Prostate
Biparametric Prostate MRI and Clinical Indicators Predict Clinically Significant Prostate Cancer in Men With "Gray Zone" PSA Levels - PDF Version
Chao-Gang Wei , Tong Chen , Yue-Yue Zhang , Peng Pan, Guang-Cheng Dai, Hong-Chang Yu, Shuo Yang, Zhen Jiang, Jian Tu, Zhi-Hua Lu, Jun-Kang Shen, Wen-Lu Zhao
Eur J Radiol 2020 Apr 10;127:108977.
doi: 10.1016/j.ejrad.2020.108977. Online ahead of print.
PURPOSE:
To predict clinically significant prostate cancer (cs-PCa) by combining the Prostate Imaging Reporting and Data System version 2 (PI-RADS v2) score based on biparametric magnetic resonance imaging (bp-MRI) and clinical indicators in men with prostate-specific antigen (PSA) levels in the grey zone of 4-10 ng/ml.
METHOD:
We retrospectively analysed 364 patients with elevated PSA levels in the grey zone who had pathologically confirmed disease and had undergone MRI examinations from January 2015 to October 2019; a training group (n = 255) and validation group (n = 109) were randomly established.
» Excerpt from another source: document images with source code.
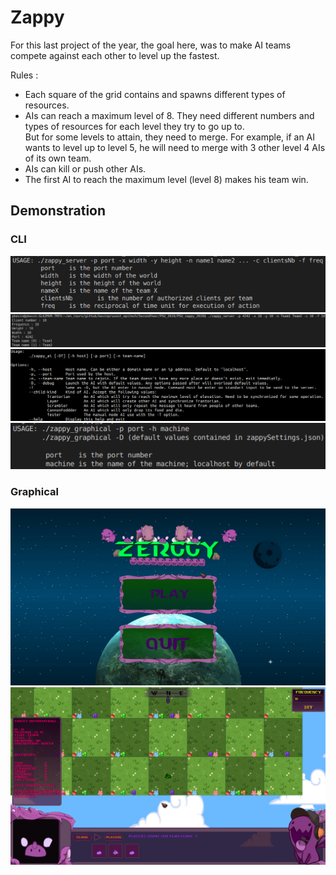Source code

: # Zappy

For this last project of the year, the goal here, was to make AI teams compete against each other to level up the fastest.

Rules :

- Each square of the grid contains and spawns different types of resources.<br/>
- AIs can reach a maximum level of 8. They need different numbers and types of resources for each level they try to go up to.<br/>
But for some levels to attain, they need to merge. For example, if an AI wants to level up to level 5, he will need to merge with 3 other level 4 AIs of its own team.
- AIs can kill or push other AIs.<br/>
- The first AI to reach the maximum level (level 8) makes his team win.

## Demonstration

### CLI

<img src="https://github.com/kevinpruvost/kevinpruvost_epitech/blob/master/SecondYear/PSU_2019/PSU_zappy_2019/screenshots/cli_1.png"/>

<img src="https://github.com/kevinpruvost/kevinpruvost_epitech/blob/master/SecondYear/PSU_2019/PSU_zappy_2019/screenshots/cli_2.png"/>

<img src="https://github.com/kevinpruvost/kevinpruvost_epitech/blob/master/SecondYear/PSU_2019/PSU_zappy_2019/screenshots/cli_3.png"/>

<img src="https://github.com/kevinpruvost/kevinpruvost_epitech/blob/master/SecondYear/PSU_2019/PSU_zappy_2019/screenshots/cli_4.png"/>

### Graphical

<img src="https://github.com/kevinpruvost/kevinpruvost_epitech/blob/master/SecondYear/PSU_2019/PSU_zappy_2019/screenshots/graph_1.png"/>

<img src="https://github.com/kevinpruvost/kevinpruvost_epitech/blob/master/SecondYear/PSU_2019/PSU_zappy_2019/screenshots/graph_2.png"/>
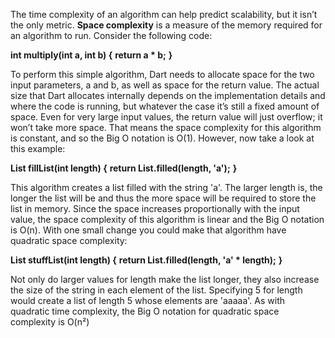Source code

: The time complexity of an algorithm can help predict scalability, but it isn’t the only 
metric. **Space complexity** is a measure of the memory required for an algorithm to 
run.
Consider the following code:


**int multiply(int a, int b) {**
 **return a * b;**
**}**


To perform this simple algorithm, Dart needs to allocate space for the two input 
parameters, a and b, as well as space for the return value. The actual size that Dart 
allocates internally depends on the implementation details and where the code is 
running, but whatever the case it’s still a fixed amount of space. Even for very large 
input values, the return value will just overflow; it won’t take more space. That 
means the space complexity for this algorithm is constant, and so the Big O 
notation is O(1).
However, now take a look at this example:

**List<String> fillList(int length) {**
 **return List.filled(length, 'a');**
**}**


This algorithm creates a list filled with the string 'a'. The larger length is, the 
longer the list will be and thus the more space will be required to store the list in 
memory. Since the space increases proportionally with the input value, the space 
complexity of this algorithm is linear and the Big O notation is O(n).
With one small change you could make that algorithm have quadratic space 
complexity:


**List<String> stuffList(int length) {**
 **return List.filled(length, 'a' * length);**
**}**


Not only do larger values for length make the list longer, they also increase the size 
of the string in each element of the list. Specifying 5 for length would create a list of 
length 5 whose elements are 'aaaaa'. As with quadratic time complexity, the Big O 
notation for quadratic space complexity is O(n²)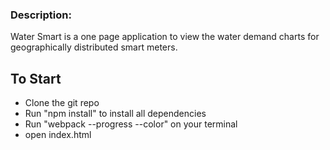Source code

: 
### Description:
Water Smart is a one page application to view the water demand charts for geographically distributed smart meters. 
## To Start
- Clone the git repo
- Run "npm install" to install all dependencies
- Run "webpack --progress --color" on your terminal
- open index.html 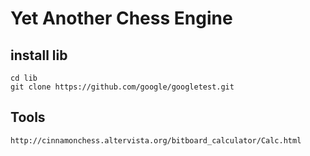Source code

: # Yet Another Chess Engine

## install lib
    cd lib
    git clone https://github.com/google/googletest.git

## Tools
    http://cinnamonchess.altervista.org/bitboard_calculator/Calc.html

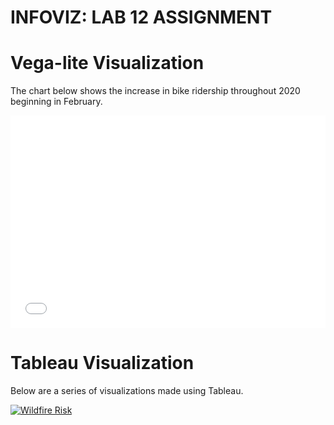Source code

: # INFOVIZ: LAB 12 ASSIGNMENT 
<html>
  <h1>Vega-lite Visualization</h1>
  <p> The chart below shows the increase in bike ridership throughout 2020 beginning in February.</p>
  <iframe width="100%" height="340" frameborder="0"
  src="//observablehq.com/embed/dbaa7d7649c9e636?cells=bikeComp"></iframe>

  <h1>Tableau Visualization</h1>
  <p>Below are a series of visualizations made using Tableau.</p>
  <div class='tableauPlaceholder' id='viz1618771489456' style='position: relative'><noscript><a href='#'><img alt='Wildfire Risk ' src='https:&#47;&#47;public.tableau.com&#47;static&#47;images&#47;SV&#47;SVIVisualizationsFinal&#47;WildfireRisk&#47;1_rss.png' style='border: none' /></a></noscript><object class='tableauViz'  style='display:none;'><param name='host_url' value='https%3A%2F%2Fpublic.tableau.com%2F' /> <param name='embed_code_version' value='3' /> <param name='path' value='views&#47;SVIVisualizationsFinal&#47;WildfireRisk?:language=en&amp;:embed=y&amp;:display_count=y&amp;publish=yes' /> <param name='toolbar' value='yes' /><param name='static_image' value='https:&#47;&#47;public.tableau.com&#47;static&#47;images&#47;SV&#47;SVIVisualizationsFinal&#47;WildfireRisk&#47;1.png' /> <param name='animate_transition' value='yes' /><param name='display_static_image' value='yes' /><param name='display_spinner' value='yes' /><param name='display_overlay' value='yes' /><param name='display_count' value='yes' /><param name='language' value='en' /><param name='filter' value='publish=yes' /></object></div>                <script type='text/javascript'>                    var divElement = document.getElementById('viz1618771489456');                    var vizElement = divElement.getElementsByTagName('object')[0];                    vizElement.style.width='1016px';vizElement.style.height='991px';                    var scriptElement = document.createElement('script');                    scriptElement.src = 'https://public.tableau.com/javascripts/api/viz_v1.js';                    vizElement.parentNode.insertBefore(scriptElement, vizElement);                </script>
  
  
</html>
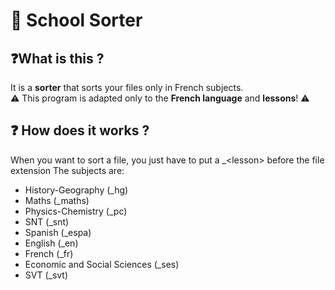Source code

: # 📖 School Sorter
## ❓What is this ?
It is a **sorter** that sorts your files only in French subjects.  
⚠️ This program is adapted only to the **French language** and **lessons**! ⚠️

## ❓ How does it works ?
When you want to sort a file, you just have to put a _\<lesson> before the file extension
The subjects are:
- History-Geography (_hg)
- Maths (_maths)
- Physics-Chemistry (_pc)
- SNT (_snt)
- Spanish (_espa)
- English (_en)
- French (_fr)
- Economic and Social Sciences (_ses)
- SVT (_svt)
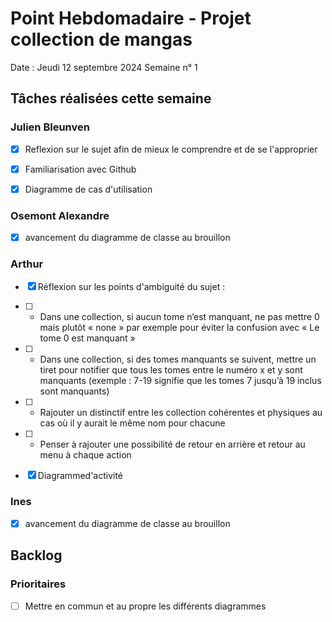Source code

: # Point Hebdomadaire - Projet collection de mangas

Date : Jeudi 12 septembre 2024
Semaine n° 1

## Tâches réalisées cette semaine

### Julien Bleunven
- [x] Reflexion sur le sujet afin de mieux le comprendre et de se l'approprier
- [x] Familiarisation avec Github
- [x] Diagramme de cas d'utilisation


### Osemont Alexandre
- [x] avancement du diagramme de classe au brouillon

### Arthur
- [x] Réflexion sur les points d'ambiguité du sujet :
- [ ] - Dans une collection, si aucun tome n’est manquant, ne pas mettre 0 mais plutôt « none » par exemple pour éviter la confusion avec « Le tome 0 est manquant »
- [ ] - Dans une collection, si des tomes manquants se suivent, mettre un tiret pour notifier que tous les tomes entre le numéro x et y sont manquants (exemple : 7-19 signifie que les tomes 7 jusqu’à 19 inclus sont manquants)
- [ ] - Rajouter un distinctif entre les collection cohérentes et physiques au cas où il y aurait le même nom pour chacune
- [ ] - Penser à rajouter une possibilité de retour en arrière et retour au menu à chaque action

- [x] Diagrammed'activité


### Ines
- [x] avancement du diagramme de classe au brouillon

## Backlog

### Prioritaires
- [ ] Mettre en commun et au propre les différents diagrammes




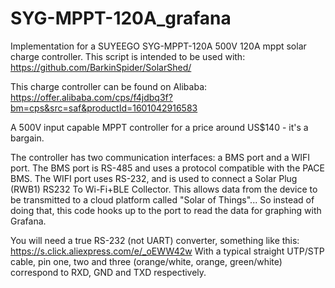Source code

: # SYG-MPPT-120A_grafana
Implementation for a SUYEEGO SYG-MPPT-120A 500V 120A mppt solar charge controller.
This script is intended to be used with:
https://github.com/BarkinSpider/SolarShed/

This charge controller can be found on Alibaba: 
https://offer.alibaba.com/cps/f4jdbq3f?bm=cps&src=saf&productId=1601042916583

A 500V input capable MPPT controller for a price around US$140 - it's a bargain. 

The controller has two communication interfaces: a BMS port and a WIFI port. The BMS port is RS-485 and uses a protocol compatible with the PACE BMS.
The WIFI port uses RS-232, and is used to connect a Solar Plug (RWB1) RS232 To Wi-Fi+BLE Collector. This allows data from the device to be transmitted to a cloud platform called "Solar of Things"... So instead of doing that, this code hooks up to the port to read the data for graphing with Grafana. 

You will need a true RS-232 (not UART) converter, something like this: https://s.click.aliexpress.com/e/_oEWW42w
With a typical straight UTP/STP cable, pin one, two and three (orange/white, orange, green/white) correspond to RXD, GND and TXD respectively. 
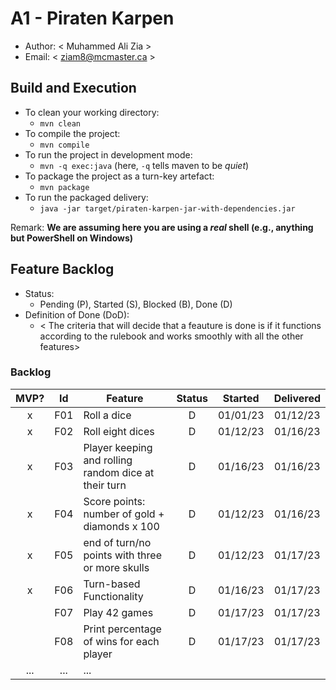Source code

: # A1 - Piraten Karpen

-   Author: < Muhammed Ali Zia >
-   Email: < ziam8@mcmaster.ca >

## Build and Execution

-   To clean your working directory:
    -   `mvn clean`
-   To compile the project:
    -   `mvn compile`
-   To run the project in development mode:
    -   `mvn -q exec:java` (here, `-q` tells maven to be _quiet_)
-   To package the project as a turn-key artefact:
    -   `mvn package`
-   To run the packaged delivery:
    -   `java -jar target/piraten-karpen-jar-with-dependencies.jar`

Remark: **We are assuming here you are using a _real_ shell (e.g., anything but PowerShell on Windows)**

## Feature Backlog

-   Status:
    -   Pending (P), Started (S), Blocked (B), Done (D)
-   Definition of Done (DoD):
    -   < The criteria that will decide that a feauture is done is if it functions according to the rulebook and works smoothly with all the other features>

### Backlog

| MVP? | Id  | Feature                                              | Status | Started  | Delivered |
| :--: | :-: | ---------------------------------------------------- | :----: | :------: | :-------: |
|  x   | F01 | Roll a dice                                          |   D    | 01/01/23 | 01/12/23  |
|  x   | F02 | Roll eight dices                                     |   D    | 01/12/23 | 01/16/23  |
|  x   | F03 | Player keeping and rolling random dice at their turn |   D    | 01/16/23 | 01/16/23  |
|  x   | F04 | Score points: number of gold + diamonds x 100        |   D    | 01/12/23 | 01/16/23  |
|  x   | F05 | end of turn/no points with three or more skulls      |   D    | 01/12/23 | 01/17/23  |
|  x   | F06 | Turn-based Functionality                             |   D    | 01/16/23 | 01/17/23  |
|      | F07 | Play 42 games                                        |   D    | 01/17/23 | 01/17/23  |
|      | F08 | Print percentage of wins for each player             |   D    | 01/17/23 | 01/17/23  |
| ...  | ... | ...                                                  |
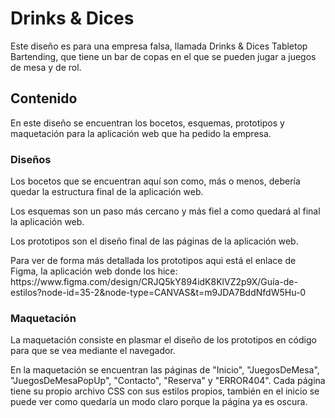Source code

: <h1>Drinks & Dices</h1>
<p>Este diseño es para una empresa falsa, llamada Drinks & Dices Tabletop Bartending, que tiene un bar de copas en el que se pueden jugar a juegos de mesa y de rol.</p>

<h2>Contenido</h2>
<p>En este diseño se encuentran los bocetos, esquemas, prototipos y maquetación para la aplicación web que ha pedido la empresa.</p>

<h3>Diseños</h3>
    <p>Los bocetos que se encuentran aquí son como, más o menos, debería quedar la estructura final de la aplicación web.</p>
    <p>Los esquemas son un paso más cercano y más fiel a como quedará al final la aplicación web.</p>
    <p>Los prototipos son el diseño final de las páginas de la aplicación web.</p>
    <p>Para ver de forma más detallada los prototipos aqui está el enlace de Figma, la aplicación web donde los hice: https://www.figma.com/design/CRJQ5kY894idK8KlVZ2p9X/Guía-de-estilos?node-id=35-2&node-type=CANVAS&t=m9JDA7BddNfdW5Hu-0</p>

<h3>Maquetación</h3>
    <p>La maquetación consiste en plasmar el diseño de los prototipos en código para que se vea mediante el navegador.</p>
    <p>En la maquetación se encuentran las páginas de "Inicio", "JuegosDeMesa", "JuegosDeMesaPopUp", "Contacto", "Reserva" y "ERROR404". Cada página tiene su propio archivo CSS con sus estilos propios, también en el inicio se puede ver como quedaría un modo claro porque la página ya es oscura.</p>
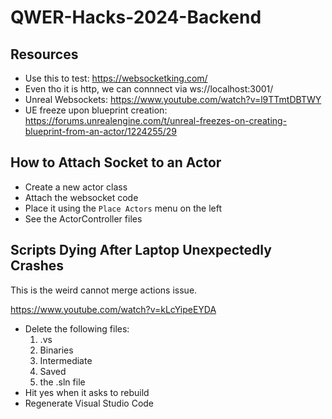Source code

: # QWER-Hacks-2024-Backend

## Resources
* Use this to test: https://websocketking.com/
* Even tho it is http, we can connnect via ws://localhost:3001/
* Unreal Websockets: https://www.youtube.com/watch?v=l9TTmtDBTWY
* UE freeze upon blueprint creation: https://forums.unrealengine.com/t/unreal-freezes-on-creating-blueprint-from-an-actor/1224255/29

## How to Attach Socket to an Actor
* Create a new actor class
* Attach the websocket code
* Place it using the `Place Actors` menu on the left
* See the ActorController files

## Scripts Dying After Laptop Unexpectedly Crashes
This is the weird cannot merge actions issue.

https://www.youtube.com/watch?v=kLcYipeEYDA
* Delete the following files:
    1. .vs
    2. Binaries
    3. Intermediate
    4. Saved
    5. the .sln file
* Hit yes when it asks to rebuild
* Regenerate Visual Studio Code
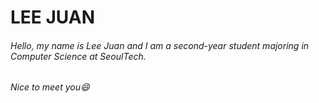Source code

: # **LEE JUAN**
###### Hello, my name is Lee Juan and I am a second-year student majoring in Computer Science at *SeoulTech*.
###### Nice to meet you😄
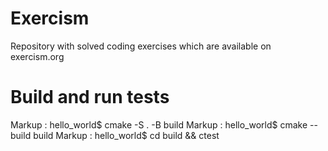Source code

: # Exercism
Repository with solved coding exercises which are available on exercism.org 

# Build and run tests
Markup : hello_world$ cmake -S . -B build
Markup : hello_world$ cmake --build build
Markup : hello_world$ cd build && ctest
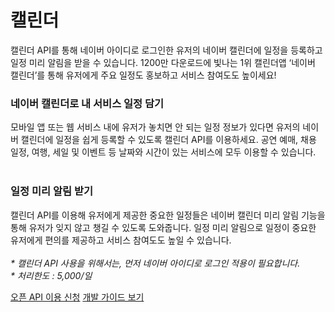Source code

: # 캘린더

<html lang="ko">
<head>
    <title>NAVER Developers - 캘린더 API 소개</title>
</head>
<body>
<div class="con">
    <div class="h_page_area">
        <div class="side_menu"></div>
    </div>
    <p class="p_desc">
        캘린더 API를 통해 네이버 아이디로 로그인한 유저의 네이버 캘린더에 일정을 등록하고 일정 미리 알림을 받을 수 있습니다. 1200만 다운로드에 빛나는 1위 캘린더앱 ‘네이버 캘린더’를 통해 유저에게 주요 일정도 홍보하고 서비스 참여도도 높이세요!
    </p>
    <div class="">
        <h3 class="h_sub">네이버 캘린더로 내 서비스 일정 담기</h3>
        <p class="p_desc">모바일 앱 또는 웹 서비스 내에 유저가 놓치면 안 되는 일정 정보가 있다면 유저의 네이버 캘린더에 일정을 쉽게 등록할 수 있도록 캘린더 API를 이용하세요. 공연 예매, 채용 일정, 여행, 세일 및 이벤트 등 날짜와 시간이 있는 서비스에 모두 이용할 수 있습니다. <br><br>
    </div>
    <div class="cont_intro calendar">
        <h3 class="h_sub">일정 미리 알림 받기</h3>
        <p class="p_desc">캘린더 API를 이용해 유저에게 제공한 중요한 일정들은 네이버 캘린더 미리 알림 기능을 통해 유저가 잊지 않고 챙길 수 있도록 도와줍니다. 일정 미리 알림으로 일정이 중요한 유저에게 편의를 제공하고 서비스 참여도도 높일 수 있습니다.<br><br>
            <em class="color_p3">* 캘린더 API 사용을 위해서는, 먼저 네이버 아이디로 로그인 적용이 필요합니다.<br>* 처리한도 : 5,000/일</em></p>
    </div>
    <div class="buttons buttons_center">
        <a class="btn_b_hi" href="/apps/#/register?api=calendar">오픈 API 이용 신청</a>
        <a class="btn_b_hi" href="/docs/login/calendar-api/calendar-api.md#캘린더-일정-추가-api-명세">개발 가이드 보기</a>
    </div>
</div>

</body>
</html>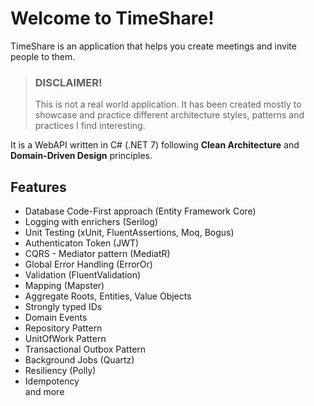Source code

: # Welcome to TimeShare!
TimeShare is an application that helps you create meetings and invite people to them.

> ### **DISCLAIMER!** 
> 
> This is not a real world application. It has been created mostly to showcase and practice different architecture styles, patterns and practices I find interesting.

It is a WebAPI written in C# (.NET 7) following **Clean Architecture** and **Domain-Driven Design** principles.

## Features

- Database Code-First approach (Entity Framework Core)
- Logging with enrichers (Serilog)
- Unit Testing (xUnit, FluentAssertions, Moq, Bogus)
- Authenticaton Token (JWT)
- CQRS - Mediator pattern (MediatR)
- Global Error Handling (ErrorOr)
- Validation (FluentValidation)
- Mapping (Mapster)
- Aggregate Roots, Entities, Value Objects
- Strongly typed IDs
- Domain Events
- Repository Pattern
- UnitOfWork Pattern
- Transactional Outbox Pattern 
- Background Jobs (Quartz)
- Resiliency (Polly)
- Idempotency    
and more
Multivariate logistic regression analysis of the training group was performed to identify the independent predictors for cs-PCa, thereby establishing a predictive model that was evaluated in the training and validation groups by analysing the receiver operating characteristic (ROC) curve.
RESULTS:
In the training group, the PI-RADS v2 score and prostate volume (PV) were independent predictors of cs-PCa (P < 0.05). The prediction model comprising the PI-RADS v2 score and PV had a larger area under the curve than the other predictors alone in the training group. The diagnostic sensitivity and specificity of the prediction model were 84.1 % and 83.4 %, respectively. The prediction model was indicated to have better predictive performance in the validation group.
CONCLUSIONS:
The prediction model exhibits a satisfactory predictive value for cs-PCa in men with PSA levels in the grey zone. PI-RADS v2 is the strongest univariate predictor for the detection of cs-PCa in men with PSA in the grey zone, but combining this with the PV can provide superior predictive ability.